Gratifyingly, the Fe     Mb_H64V-V68G-L69V variant demonstrated its selective and versatile reactivity even when applied to the asymmetric cyclopropanation of both α-fluoro styrene 35 and trans-β or cis-β styrene as shown in Scheme 12. Finally, the authors showed the possibility to reverse the enantioselectivity of the artificial catalytic system by expressing the Fe     Mb_ L29V-F33A-H64T-V68L mutant, which is able to produce compound 34a in 46% yield in excellent enantiopurity but in opposite configuration, highlighting the possibility to conduct this transformation with enantiodivergent selectivity.
Allene cyclopropanation still provides a challenging transformation [126], especially when a stereocontrol of both the configuration of the cyclopropyl (R vs. S) group and the geometry of the alkene (E vs. Z) are desired, with only few examples reported in the literature [127,128,129]. Indeed, allenes show diminished reactivity compared to alkenes toward cyclopropanation reactions due to a poor nucleophilicity as a result of the electron-deficient central sp carbon, with the terminal olefin more sterically favored in comparison to the internal olefin, which is conversely electronically favored. Furthermore, the two faces of the terminal alkene in 1,1-disubstituted allenes show a diastereotopic behavior affording to a mixture of E/Z products. Encouraged by the results obtained in the cyclopropanation of terpenoid-like substrates by the iridium-containing cytochrome hybrid system Ir(Me)_CYP119 [59], Iterative Saturation Mutagenesis (ISM) was exploited for unravelling those residues involved in determining both the reactivity and selectivity of the ArM [130]. A six-codon strategy was thus applied to produce a series of mutants endowed with different selectivity, involving eight sterically different residues present in the active site of the protein scaffold. A first round of evolution produced the Ir(Me)_CYP119-A209I mutant able to afford E(-)-alkylidene cyclopropane in a remarkable 93% e.e. as a single diastereomer. The introduction of two single mutations (A152G and G213L) reversed the enantioselectivity, leading to the isolation of the corresponding E (+)-product with 94% e.e., which could be further increased to 99% e.e. with an additional I205G mutation. Remarkably, the purified mutant allowed us to produce the E (+)-alkylidene cyclopropane on a 1 mmol scale in 69% yield, 97% e.e., 97:1:2 ratio of 40E/40Z/40MCP (E, Z and MCP = methylene cyclopropane, respectively), and in TON of 909. Indeed, X-ray crystallography studies confirmed the enantiopurity of the product and its (R) absolute configuration.
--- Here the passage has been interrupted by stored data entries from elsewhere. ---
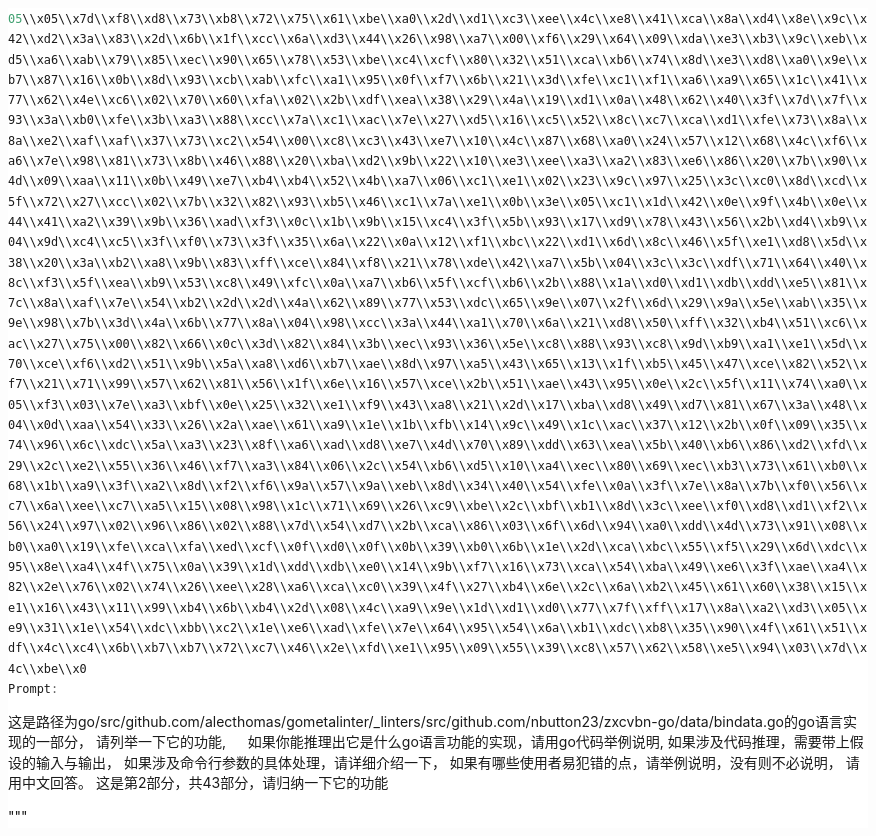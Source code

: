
```go
05\\x05\\x7d\\xf8\\xd8\\x73\\xb8\\x72\\x75\\x61\\xbe\\xa0\\x2d\\xd1\\xc3\\xee\\x4c\\xe8\\x41\\xca\\x8a\\xd4\\x8e\\x9c\\x42\\xd2\\x3a\\x83\\x2d\\x6b\\x1f\\xcc\\x6a\\xd3\\x44\\x26\\x98\\xa7\\x00\\xf6\\x29\\x64\\x09\\xda\\xe3\\xb3\\x9c\\xeb\\xd5\\xa6\\xab\\x79\\x85\\xec\\x90\\x65\\x78\\x53\\xbe\\xc4\\xcf\\x80\\x32\\x51\\xca\\xb6\\x74\\x8d\\xe3\\xd8\\xa0\\x9e\\xb7\\x87\\x16\\x0b\\x8d\\x93\\xcb\\xab\\xfc\\xa1\\x95\\x0f\\xf7\\x6b\\x21\\x3d\\xfe\\xc1\\xf1\\xa6\\xa9\\x65\\x1c\\x41\\x77\\x62\\x4e\\xc6\\x02\\x70\\x60\\xfa\\x02\\x2b\\xdf\\xea\\x38\\x29\\x4a\\x19\\xd1\\x0a\\x48\\x62\\x40\\x3f\\x7d\\x7f\\x93\\x3a\\xb0\\xfe\\x3b\\xa3\\x88\\xcc\\x7a\\xc1\\xac\\x7e\\x27\\xd5\\x16\\xc5\\x52\\x8c\\xc7\\xca\\xd1\\xfe\\x73\\x8a\\x8a\\xe2\\xaf\\xaf\\x37\\x73\\xc2\\x54\\x00\\xc8\\xc3\\x43\\xe7\\x10\\x4c\\x87\\x68\\xa0\\x24\\x57\\x12\\x68\\x4c\\xf6\\xa6\\x7e\\x98\\x81\\x73\\x8b\\x46\\x88\\x20\\xba\\xd2\\x9b\\x22\\x10\\xe3\\xee\\xa3\\xa2\\x83\\xe6\\x86\\x20\\x7b\\x90\\x4d\\x09\\xaa\\x11\\x0b\\x49\\xe7\\xb4\\xb4\\x52\\x4b\\xa7\\x06\\xc1\\xe1\\x02\\x23\\x9c\\x97\\x25\\x3c\\xc0\\x8d\\xcd\\x5f\\x72\\x27\\xcc\\x02\\x7b\\x32\\x82\\x93\\xb5\\x46\\xc1\\x7a\\xe1\\x0b\\x3e\\x05\\xc1\\x1d\\x42\\x0e\\x9f\\x4b\\x0e\\x44\\x41\\xa2\\x39\\x9b\\x36\\xad\\xf3\\x0c\\x1b\\x9b\\x15\\xc4\\x3f\\x5b\\x93\\x17\\xd9\\x78\\x43\\x56\\x2b\\xd4\\xb9\\x04\\x9d\\xc4\\xc5\\x3f\\xf0\\x73\\x3f\\x35\\x6a\\x22\\x0a\\x12\\xf1\\xbc\\x22\\xd1\\x6d\\x8c\\x46\\x5f\\xe1\\xd8\\x5d\\x38\\x20\\x3a\\xb2\\xa8\\x9b\\x83\\xff\\xce\\x84\\xf8\\x21\\x78\\xde\\x42\\xa7\\x5b\\x04\\x3c\\x3c\\xdf\\x71\\x64\\x40\\x8c\\xf3\\x5f\\xea\\xb9\\x53\\xc8\\x49\\xfc\\x0a\\xa7\\xb6\\x5f\\xcf\\xb6\\x2b\\x88\\x1a\\xd0\\xd1\\xdb\\xdd\\xe5\\x81\\x7c\\x8a\\xaf\\x7e\\x54\\xb2\\x2d\\x2d\\x4a\\x62\\x89\\x77\\x53\\xdc\\x65\\x9e\\x07\\x2f\\x6d\\x29\\x9a\\x5e\\xab\\x35\\x9e\\x98\\x7b\\x3d\\x4a\\x6b\\x77\\x8a\\x04\\x98\\xcc\\x3a\\x44\\xa1\\x70\\x6a\\x21\\xd8\\x50\\xff\\x32\\xb4\\x51\\xc6\\xac\\x27\\x75\\x00\\x82\\x66\\x0c\\x3d\\x82\\x84\\x3b\\xec\\x93\\x36\\x5e\\xc8\\x88\\x93\\xc8\\x9d\\xb9\\xa1\\xe1\\x5d\\x70\\xce\\xf6\\xd2\\x51\\x9b\\x5a\\xa8\\xd6\\xb7\\xae\\x8d\\x97\\xa5\\x43\\x65\\x13\\x1f\\xb5\\x45\\x47\\xce\\x82\\x52\\xf7\\x21\\x71\\x99\\x57\\x62\\x81\\x56\\x1f\\x6e\\x16\\x57\\xce\\x2b\\x51\\xae\\x43\\x95\\x0e\\x2c\\x5f\\x11\\x74\\xa0\\x05\\xf3\\x03\\x7e\\xa3\\xbf\\x0e\\x25\\x32\\xe1\\xf9\\x43\\xa8\\x21\\x2d\\x17\\xba\\xd8\\x49\\xd7\\x81\\x67\\x3a\\x48\\x04\\x0d\\xaa\\x54\\x33\\x26\\x2a\\xae\\x61\\xa9\\x1e\\x1b\\xfb\\x14\\x9c\\x49\\x1c\\xac\\x37\\x12\\x2b\\x0f\\x09\\x35\\x74\\x96\\x6c\\xdc\\x5a\\xa3\\x23\\x8f\\xa6\\xad\\xd8\\xe7\\x4d\\x70\\x89\\xdd\\x63\\xea\\x5b\\x40\\xb6\\x86\\xd2\\xfd\\x29\\x2c\\xe2\\x55\\x36\\x46\\xf7\\xa3\\x84\\x06\\x2c\\x54\\xb6\\xd5\\x10\\xa4\\xec\\x80\\x69\\xec\\xb3\\x73\\x61\\xb0\\x68\\x1b\\xa9\\x3f\\xa2\\x8d\\xf2\\xf6\\x9a\\x57\\x9a\\xeb\\x8d\\x34\\x40\\x54\\xfe\\x0a\\x3f\\x7e\\x8a\\x7b\\xf0\\x56\\xc7\\x6a\\xee\\xc7\\xa5\\x15\\x08\\x98\\x1c\\x71\\x69\\x26\\xc9\\xbe\\x2c\\xbf\\xb1\\x8d\\x3c\\xee\\xf0\\xd8\\xd1\\xf2\\x56\\x24\\x97\\x02\\x96\\x86\\x02\\x88\\x7d\\x54\\xd7\\x2b\\xca\\x86\\x03\\x6f\\x6d\\x94\\xa0\\xdd\\x4d\\x73\\x91\\x08\\xb0\\xa0\\x19\\xfe\\xca\\xfa\\xed\\xcf\\x0f\\xd0\\x0f\\x0b\\x39\\xb0\\x6b\\x1e\\x2d\\xca\\xbc\\x55\\xf5\\x29\\x6d\\xdc\\x95\\x8e\\xa4\\x4f\\x75\\x0a\\x39\\x1d\\xdd\\xdb\\xe0\\x14\\x9b\\xf7\\x16\\x73\\xca\\x54\\xba\\x49\\xe6\\x3f\\xae\\xa4\\x82\\x2e\\x76\\x02\\x74\\x26\\xee\\x28\\xa6\\xca\\xc0\\x39\\x4f\\x27\\xb4\\x6e\\x2c\\x6a\\xb2\\x45\\x61\\x60\\x38\\x15\\xe1\\x16\\x43\\x11\\x99\\xb4\\x6b\\xb4\\x2d\\x08\\x4c\\xa9\\x9e\\x1d\\xd1\\xd0\\x77\\x7f\\xff\\x17\\x8a\\xa2\\xd3\\x05\\xe9\\x31\\x1e\\x54\\xdc\\xbb\\xc2\\x1e\\xe6\\xad\\xfe\\x7e\\x64\\x95\\x54\\x6a\\xb1\\xdc\\xb8\\x35\\x90\\x4f\\x61\\x51\\xdf\\x4c\\xc4\\x6b\\xb7\\xb7\\x72\\xc7\\x46\\x2e\\xfd\\xe1\\x95\\x09\\x55\\x39\\xc8\\x57\\x62\\x58\\xe5\\x94\\x03\\x7d\\x4c\\xbe\\x0
Prompt: 
```
这是路径为go/src/github.com/alecthomas/gometalinter/_linters/src/github.com/nbutton23/zxcvbn-go/data/bindata.go的go语言实现的一部分， 请列举一下它的功能, 　
如果你能推理出它是什么go语言功能的实现，请用go代码举例说明, 
如果涉及代码推理，需要带上假设的输入与输出，
如果涉及命令行参数的具体处理，请详细介绍一下，
如果有哪些使用者易犯错的点，请举例说明，没有则不必说明，
请用中文回答。
这是第2部分，共43部分，请归纳一下它的功能

"""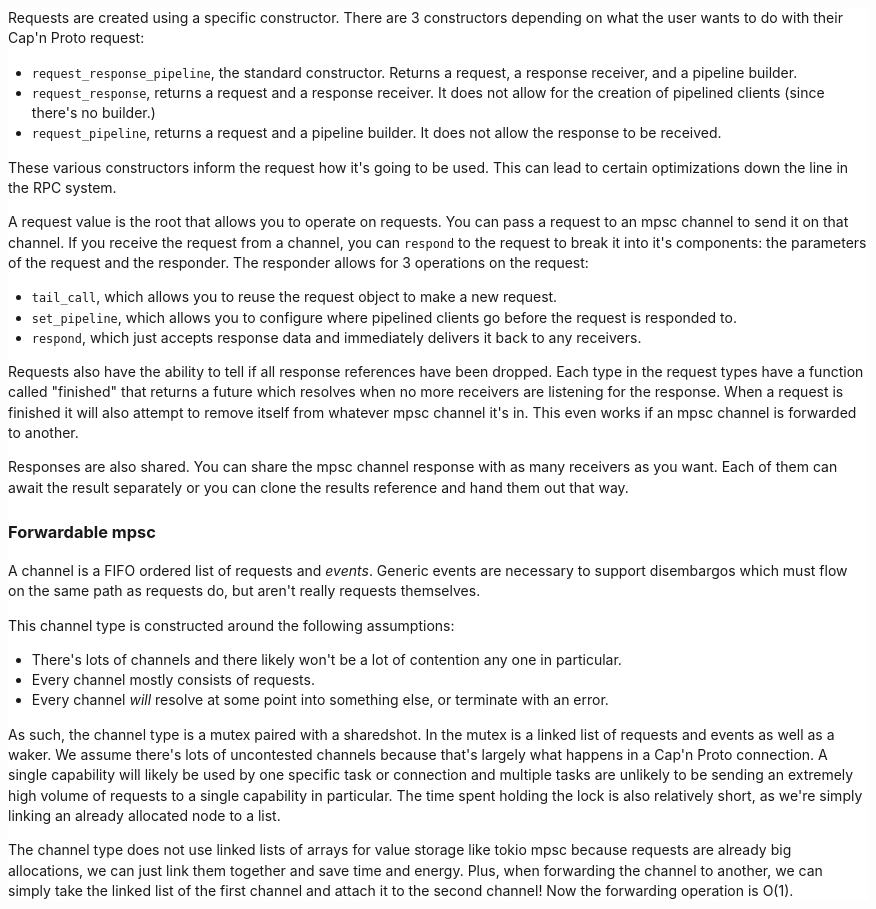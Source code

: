 Requests are created using a specific constructor. There are 3 constructors depending on what the user wants to do with their Cap'n Proto request:

* `request_response_pipeline`, the standard constructor. Returns a request, a response receiver, and a pipeline builder.
* `request_response`, returns a request and a response receiver. It does not allow for the creation of pipelined clients (since there's no builder.)
* `request_pipeline`, returns a request and a pipeline builder. It does not allow the response to be received.

These various constructors inform the request how it's going to be used. This can lead to certain optimizations down the line in the RPC system.

A request value is the root that allows you to operate on requests. You can pass a request to an mpsc channel to send it on that channel. If you receive the request from a channel, you can `respond` to the request to break it into it's components: the parameters of the request and the responder. The responder allows for 3 operations on the request:

* `tail_call`, which allows you to reuse the request object to make a new request.
* `set_pipeline`, which allows you to configure where pipelined clients go before the request is responded to.
* `respond`, which just accepts response data and immediately delivers it back to any receivers.

Requests also have the ability to tell if all response references have been dropped. Each type in the request types have a function called "finished" that returns a future which resolves when no more receivers are listening for the response. When a request is finished it will also attempt to remove itself from whatever mpsc channel it's in. This even works if an mpsc channel is forwarded to another.

Responses are also shared. You can share the mpsc channel response with as many receivers as you want. Each of them can await the result separately or you can clone the results reference and hand them out that way.

### Forwardable mpsc

A channel is a FIFO ordered list of requests and *events*. Generic events are necessary to support disembargos which must flow on the same path as requests do, but aren't really requests themselves.

This channel type is constructed around the following assumptions:

* There's lots of channels and there likely won't be a lot of contention any one in particular.
* Every channel mostly consists of requests.
* Every channel *will* resolve at some point into something else, or terminate with an error.

As such, the channel type is a mutex paired with a sharedshot. In the mutex is a linked list of requests and events as well as a waker. We assume there's lots of uncontested channels because that's largely what happens in a Cap'n Proto connection. A single capability will likely be used by one specific task or connection and multiple tasks are unlikely to be sending an extremely high volume of requests to a single capability in particular. The time spent holding the lock is also relatively short, as we're simply linking an already allocated node to a list.

The channel type does not use linked lists of arrays for value storage like tokio mpsc because requests are already big allocations, we can just link them together and save time and energy. Plus, when forwarding the channel to another, we can simply take the linked list of the first channel and attach it to the second channel! Now the forwarding operation is O(1).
By rationally inserting mutations L205F/G213A/F153V in order to better accommodate the aromatic moiety of the allene substrate, even the Z (-)-isomer, never achieved before by small-molecule catalysts, could be isolated as the major one (28:72 E/Z) with an excellent 94% e.e. The substrate scope of the reaction was investigated in terms of different steric hindrances exerted by the substituents on the phenylallene substrates 40al, showing a good tolerance of both small fluoro-, methyl-, methoxy-, and chloro-substituents and larger n-propyl- and bromo-groups. In the presence of the bulkier t-butyl group 41h, a sensible decrease in enantioselection could be detected, even more significant if compared to the more flexible aliphatic n-hexyl- and phenethyl derivatives 41k and 41l, respectively. For these phenylallene substrates, an increase in the MCP isomer was conversely produced, although retaining the excellent enantioselectivity unaltered (Scheme 13).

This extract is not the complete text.